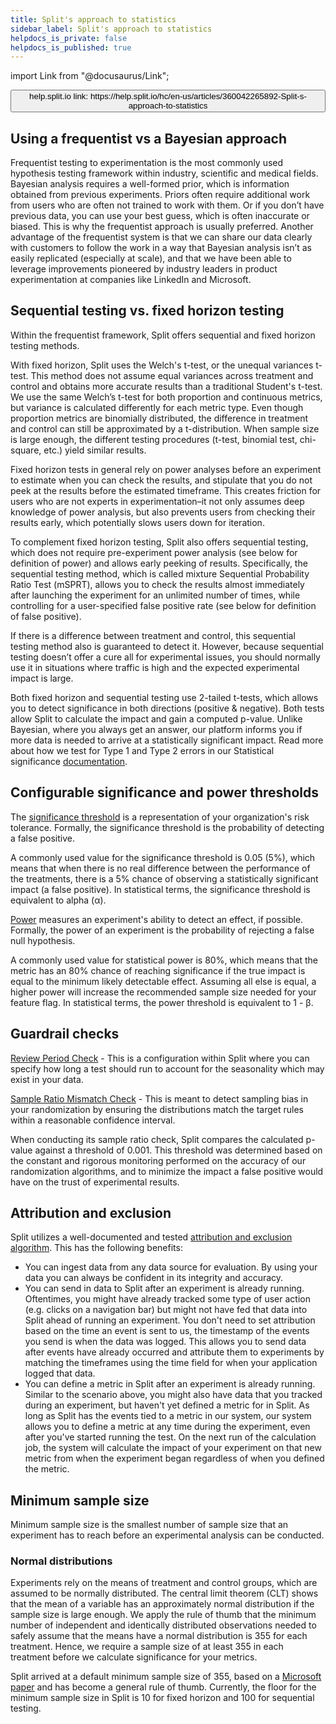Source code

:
 ```yaml
---
title: Split's approach to statistics
sidebar_label: Split's approach to statistics
helpdocs_is_private: false
helpdocs_is_published: true
---
```


import Link from "@docusaurus/Link";

<p>
  <button style={{borderRadius:'8px', border:'1px', fontFamily:'Courier New', fontWeight:'800', textAlign:'left'}}> help.split.io link: https://help.split.io/hc/en-us/articles/360042265892-Split-s-approach-to-statistics </button>
</p>

## Using a frequentist vs a Bayesian approach

Frequentist testing to experimentation is the most commonly used hypothesis testing framework within industry, scientific and medical fields. Bayesian analysis requires a well-formed prior, which is information obtained from previous experiments. Priors often require additional work from users who are often not trained to work with them. Or if you don’t have previous data, you can use your best guess, which is often inaccurate or biased. This is why the frequentist approach is usually preferred. Another advantage of the frequentist system is that we can share our data clearly with customers to follow the work in a way that Bayesian analysis isn’t as easily replicated (especially at scale), and that we have been able to leverage improvements pioneered by industry leaders in product experimentation at companies like LinkedIn and Microsoft. 

## Sequential testing vs. fixed horizon testing

Within the frequentist framework, Split offers sequential and fixed horizon testing methods.

With fixed horizon, Split uses the Welch's t-test, or the unequal variances t-test. This method does not assume equal variances across treatment and control and obtains more accurate results than a traditional Student's t-test. We use the same Welch’s t-test for both proportion and continuous metrics, but variance is calculated differently for each metric type. Even though proportion metrics are binomially distributed, the difference in treatment and control can still be approximated by a t-distribution. When sample size is large enough, the different testing procedures (t-test, binomial test, chi-square, etc.) yield similar results.

Fixed horizon tests in general rely on power analyses before an experiment to estimate when you can check the results, and stipulate that you do not peek at the results before the estimated timeframe. This creates friction for users who are not experts in experimentation–it not only assumes deep knowledge of power analysis, but also prevents users from checking their results early, which potentially slows users down for iteration. 

To complement fixed horizon testing, Split also offers sequential testing, which does not require pre-experiment power analysis (see below for definition of power) and allows early peeking of results. Specifically, the sequential testing method, which is called mixture Sequential Probability Ratio Test (mSPRT), allows you  to check the results almost immediately after launching the experiment for an unlimited number of times, while controlling for a user-specified false positive rate (see below for definition of false positive). 

If there is a difference between treatment and control, this sequential testing method also is guaranteed to detect it. However, because sequential testing doesn’t offer a cure all for experimental issues, you should normally use it in situations where traffic is high and the expected experimental impact is large. 

Both fixed horizon and sequential testing use 2-tailed t-tests, which allows you to detect significance in both directions (positive & negative). Both tests allow Split to calculate the impact and gain a computed p-value. Unlike Bayesian, where you always get an answer, our platform informs you if more data is needed to arrive at a statistically significant impact. Read more about how we test for Type 1 and Type 2 errors in our Statistical significance [documentation](https://help.split.io/hc/en-us/articles/360020641472-Statistical-significance#type-1-error).

## Configurable significance and power thresholds 

The [significance threshold](https://help.split.io/hc/en-us/articles/360020640752-Monitor-and-experiment-settings#significance-threshold) is a representation of your organization's risk tolerance. Formally, the significance threshold is the probability of detecting a false positive.

A commonly used value for the significance threshold is 0.05 (5%), which means that when there is no real difference between the performance of the treatments, there is a 5% chance of observing a statistically significant impact (a false positive). In statistical terms, the significance threshold is equivalent to alpha (α).

[Power](https://help.split.io/hc/en-us/articles/360020640752-Monitor-and-experiment-settings#power-threshold) measures an experiment's ability to detect an effect, if possible. Formally, the power of an experiment is the probability of rejecting a false null hypothesis.

A commonly used value for statistical power is 80%, which means that the metric has an 80% chance of reaching significance if the true impact is equal to the minimum likely detectable effect. Assuming all else is equal, a higher power will increase the recommended sample size needed for your feature flag. In statistical terms, the power threshold is equivalent to 1 - β.

## Guardrail checks

[Review Period Check](https://help.split.io/hc/en-us/articles/360020635912-Review-period-check) - This is a configuration within Split where you can specify how long a test should run to account for the seasonality which may exist in your data.

[Sample Ratio Mismatch Check](https://help.split.io/hc/en-us/articles/360020636472-Sample-ratio-check) - This is meant to detect sampling bias in your randomization by ensuring the distributions match the target rules within a reasonable confidence interval.  

When conducting its sample ratio check, Split compares the calculated p-value against a threshold of 0.001. This threshold was determined based on the constant and rigorous monitoring performed on the accuracy of our randomization algorithms, and to minimize the impact a false positive would have on the trust of experimental results.

## Attribution and exclusion

Split utilizes a well-documented and tested [attribution and exclusion algorithm](https://help.split.io/hc/en-us/articles/360018432532-Attribution-and-exclusion). This has the following benefits:
* You can ingest data from any data source for evaluation. By using your data you can always be confident in its integrity and accuracy.
* You can send in data to Split after an experiment is already running. Oftentimes, you might have already tracked some type of user action (e.g. clicks on a navigation bar) but might not have fed that data into Split ahead of running an experiment.  You don't need to set attribution based on the time an event is sent to us, the timestamp of the events you send is when the data was logged. This allows you to send data after events have already occurred and attribute them to experiments by matching the timeframes using the time field for when your application logged that data.
* You can define a metric in Split after an experiment is already running. Similar to the scenario above, you might also have data that you tracked during an experiment, but haven't yet defined a metric for in Split. As long as Split has the events tied to a metric in our system, our system allows you to define a metric at any time during the experiment, even after you've started running the test. On the next run of the calculation job, the system will calculate the impact of your experiment on that new metric from when the experiment began regardless of when you defined the metric.

## Minimum sample size

Minimum sample size is the smallest number of sample size that an experiment has to reach before an experimental analysis can be conducted. 

### Normal distributions

Experiments rely on the means of treatment and control groups, which are assumed to be normally distributed. The central limit theorem (CLT) shows that the mean of a variable has an approximately normal distribution if the sample size is large enough. We apply the rule of thumb that the minimum number of independent and identically distributed observations needed to safely assume that the means have a normal distribution is 355 for each treatment. Hence, we require a sample size of at least 355 in each treatment before we calculate significance for your metrics.

Split arrived at a default minimum sample size of 355, based on a [Microsoft paper](https://www.exp-platform.com/Documents/2014%20experimentersRulesOfThumb.pdf) and has become a general rule of thumb. Currently, the floor for the minimum sample size in Split is 10 for fixed horizon and 100 for sequential testing.

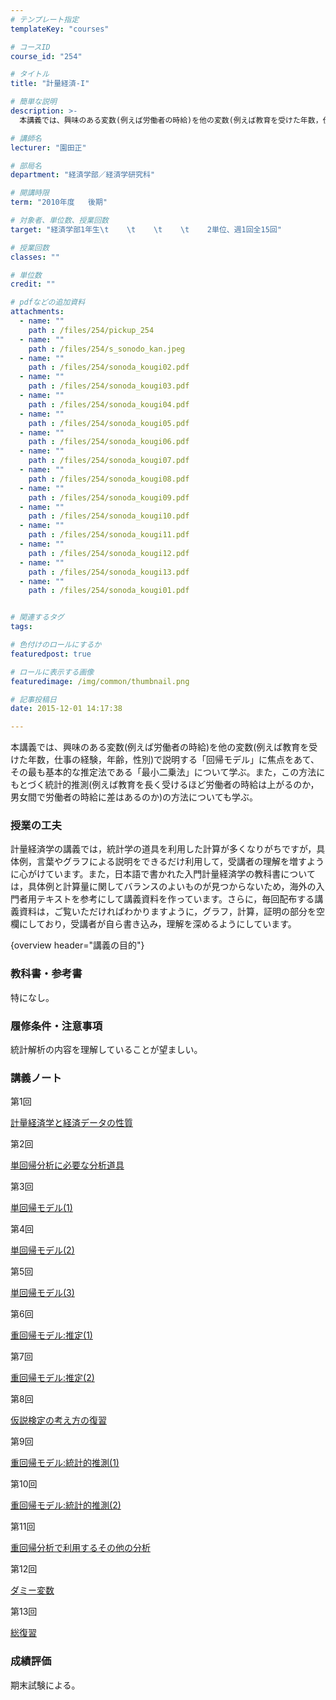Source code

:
 ```yaml
---
# テンプレート指定
templateKey: "courses"

# コースID
course_id: "254"

# タイトル
title: "計量経済-I"

# 簡単な説明
description: >-
  本講義では、興味のある変数(例えば労働者の時給)を他の変数(例えば教育を受けた年数，仕事の経験，年齢，性別)で説明する「回帰モデル」に焦点をあて、その最も基本的な推定法である「最小二乗法」について学ぶ...

# 講師名
lecturer: "園田正"

# 部局名
department: "経済学部／経済学研究科"

# 開講時限
term: "2010年度	後期"

# 対象者、単位数、授業回数
target: "経済学部1年生\t    \t    \t    \t    2単位、週1回全15回"

# 授業回数
classes: ""

# 単位数
credit: ""

# pdfなどの追加資料
attachments: 
  - name: "" 
    path : /files/254/pickup_254
  - name: "" 
    path : /files/254/s_sonodo_kan.jpeg
  - name: "" 
    path : /files/254/sonoda_kougi02.pdf
  - name: "" 
    path : /files/254/sonoda_kougi03.pdf
  - name: "" 
    path : /files/254/sonoda_kougi04.pdf
  - name: "" 
    path : /files/254/sonoda_kougi05.pdf
  - name: "" 
    path : /files/254/sonoda_kougi06.pdf
  - name: "" 
    path : /files/254/sonoda_kougi07.pdf
  - name: "" 
    path : /files/254/sonoda_kougi08.pdf
  - name: "" 
    path : /files/254/sonoda_kougi09.pdf
  - name: "" 
    path : /files/254/sonoda_kougi10.pdf
  - name: "" 
    path : /files/254/sonoda_kougi11.pdf
  - name: "" 
    path : /files/254/sonoda_kougi12.pdf
  - name: "" 
    path : /files/254/sonoda_kougi13.pdf
  - name: "" 
    path : /files/254/sonoda_kougi01.pdf


# 関連するタグ
tags:

# 色付けのロールにするか
featuredpost: true

# ロールに表示する画像
featuredimage: /img/common/thumbnail.png

# 記事投稿日
date: 2015-12-01 14:17:38

---
```

本講義では、興味のある変数(例えば労働者の時給)を他の変数(例えば教育を受けた年数，仕事の経験，年齢，性別)で説明する「回帰モデル」に焦点をあて、その最も基本的な推定法である「最小二乗法」について学ぶ。また，この方法にもとづく統計的推測(例えば教育を長く受けるほど労働者の時給は上がるのか，男女間で労働者の時給に差はあるのか)の方法についても学ぶ。
### 授業の工夫

計量経済学の講義では，統計学の道具を利用した計算が多くなりがちですが，具体例，言葉やグラフによる説明をできるだけ利用して，受講者の理解を増すように心がけています。また，日本語で書かれた入門計量経済学の教科書については，具体例と計算量に関してバランスのよいものが見つからないため，海外の入門者用テキストを参考にして講義資料を作っています。さらに，毎回配布する講義資料は，ご覧いただければわかりますように，グラフ，計算，証明の部分を空欄にしており，受講者が自ら書き込み，理解を深めるようにしています。

{overview header="講義の目的"} 

### 教科書・参考書

特になし。

### 履修条件・注意事項

統計解析の内容を理解していることが望ましい。

### 講義ノート

第1回


[計量経済学と経済データの性質](/files/254/sonoda_kougi01.pdf) 

第2回


[単回帰分析に必要な分析道具](/files/254/sonoda_kougi02.pdf) 

第3回


[単回帰モデル(1)](/files/254/sonoda_kougi03.pdf) 

第4回


[単回帰モデル(2)](/files/254/sonoda_kougi04.pdf) 

第5回


[単回帰モデル(3)](/files/254/sonoda_kougi05.pdf) 

第6回


[重回帰モデル:推定(1)](/files/254/sonoda_kougi06.pdf) 

第7回


[重回帰モデル:推定(2)](/files/254/sonoda_kougi07.pdf) 

第8回


[仮説検定の考え方の復習](/files/254/sonoda_kougi08.pdf) 

第9回


[重回帰モデル:統計的推測(1)](/files/254/sonoda_kougi09.pdf) 

第10回


[重回帰モデル:統計的推測(2)](/files/254/sonoda_kougi10.pdf) 

第11回


[重回帰分析で利用するその他の分析](/files/254/sonoda_kougi11.pdf) 

第12回


[ダミー変数](/files/254/sonoda_kougi12.pdf) 

第13回


[総復習](/files/254/sonoda_kougi13.pdf) 

### 成績評価

期末試験による。
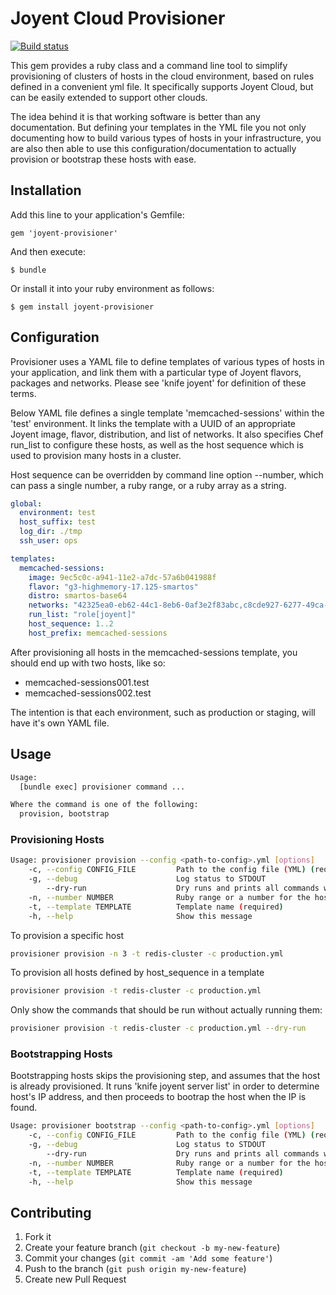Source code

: # Joyent Cloud Provisioner

[![Build status](https://secure.travis-ci.org/wanelo/joyent-provisioner.png)](http://travis-ci.org/wanelo/joyent-provisioner)

This gem provides a ruby class and a command line tool to simplify provisioning of clusters of hosts in the
cloud environment, based on rules defined in a convenient yml file. It specifically supports Joyent Cloud,
but can be easily extended to support other clouds.

The idea behind it is that working software is better than any documentation. But defining your templates
in the YML file you not only documenting how to build various types of hosts in your infrastructure,
you are also then able to use this configuration/documentation to actually provision or bootstrap these hosts
with ease.

## Installation

Add this line to your application's Gemfile:

    gem 'joyent-provisioner'

And then execute:

    $ bundle

Or install it into your ruby environment as follows:

    $ gem install joyent-provisioner

## Configuration

Provisioner uses a YAML file to define templates of various types of hosts in your application, and
link them with a particular type of Joyent flavors, packages and networks.  Please see 'knife joyent' for
definition of these terms.

Below YAML file defines a single template 'memcached-sessions' within the 'test' environment. It
links the template with a UUID of an appropriate Joyent image, flavor, distribution, and list of
networks. It also specifies Chef run_list to configure these hosts, as well as the host sequence
which is used to provision many hosts in a cluster.

Host sequence can be overridden by command line option --number, which can pass a single number, a ruby
range, or a ruby array as a string.

```yaml
global:
  environment: test
  host_suffix: test
  log_dir: ./tmp
  ssh_user: ops

templates:
  memcached-sessions:
    image: 9ec5c0c-a941-11e2-a7dc-57a6b041988f
    flavor: "g3-highmemory-17.125-smartos"
    distro: smartos-base64
    networks: "42325ea0-eb62-44c1-8eb6-0af3e2f83abc,c8cde927-6277-49ca-82a3-741e8b23b02f"
    run_list: "role[joyent]"
    host_sequence: 1..2
    host_prefix: memcached-sessions
```

After provisioning all hosts in the memcached-sessions template, you should end up with two hosts, like so:

 * memcached-sessions001.test
 * memcached-sessions002.test

The intention is that each environment, such as production or staging, will have it's own YAML file.

## Usage

```bash
Usage:
  [bundle exec] provisioner command ...

Where the command is one of the following:
  provision, bootstrap
```

### Provisioning Hosts

```bash
Usage: provisioner provision --config <path-to-config>.yml [options]
    -c, --config CONFIG_FILE         Path to the config file (YML) (required)
    -g, --debug                      Log status to STDOUT
        --dry-run                    Dry runs and prints all commands without executing them
    -n, --number NUMBER              Ruby range or a number for the host, ie 3 or 1..3 or [2,4,6]
    -t, --template TEMPLATE          Template name (required)
    -h, --help                       Show this message
```

To provision a specific host

```bash
provisioner provision -n 3 -t redis-cluster -c production.yml
```

To provision all hosts defined by host_sequence in a template

```bash
provisioner provision -t redis-cluster -c production.yml
```

Only show the commands that should be run without actually running them:

```bash
provisioner provision -t redis-cluster -c production.yml --dry-run
```

### Bootstrapping Hosts

Bootstrapping hosts skips the provisioning step, and assumes that the host is already provisioned.
It runs 'knife joyent server list' in order to determine host's IP address, and then proceeds
to bootrap the host when the IP is found.

```bash
Usage: provisioner bootstrap --config <path-to-config>.yml [options]
    -c, --config CONFIG_FILE         Path to the config file (YML) (required)
    -g, --debug                      Log status to STDOUT
        --dry-run                    Dry runs and prints all commands without executing them
    -n, --number NUMBER              Ruby range or a number for the host, ie 3 or 1..3 or [2,4,6]
    -t, --template TEMPLATE          Template name (required)
    -h, --help                       Show this message
```

## Contributing

1. Fork it
2. Create your feature branch (`git checkout -b my-new-feature`)
3. Commit your changes (`git commit -am 'Add some feature'`)
4. Push to the branch (`git push origin my-new-feature`)
5. Create new Pull Request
▬▬▬▬▬▬▬▬▬▬
**Work required:**
Everything from the top line of the data down to and including the line with "## Using a frequentist vs a Bayesian approach" is to be copied, except the pictures.

**Answer to the problem:**
Source code

:
 ```yaml
---
title: Split's approach to statistics
sidebar_label: Split's approach to statistics
helpdocs_is_private: false
helpdocs_is_published: true
---
```


import Link from "@docusaurus/Link";

<p>
  <button style={{borderRadius:'8px', border:'1px', fontFamily:'Courier New', fontWeight:'800', textAlign:'left'}}> help.split.io link: https://help.split.io/hc/en-us/articles/360042265892-Split-s-approach-to-statistics </button>
</p>

## Using a frequentist vs a Bayesian approach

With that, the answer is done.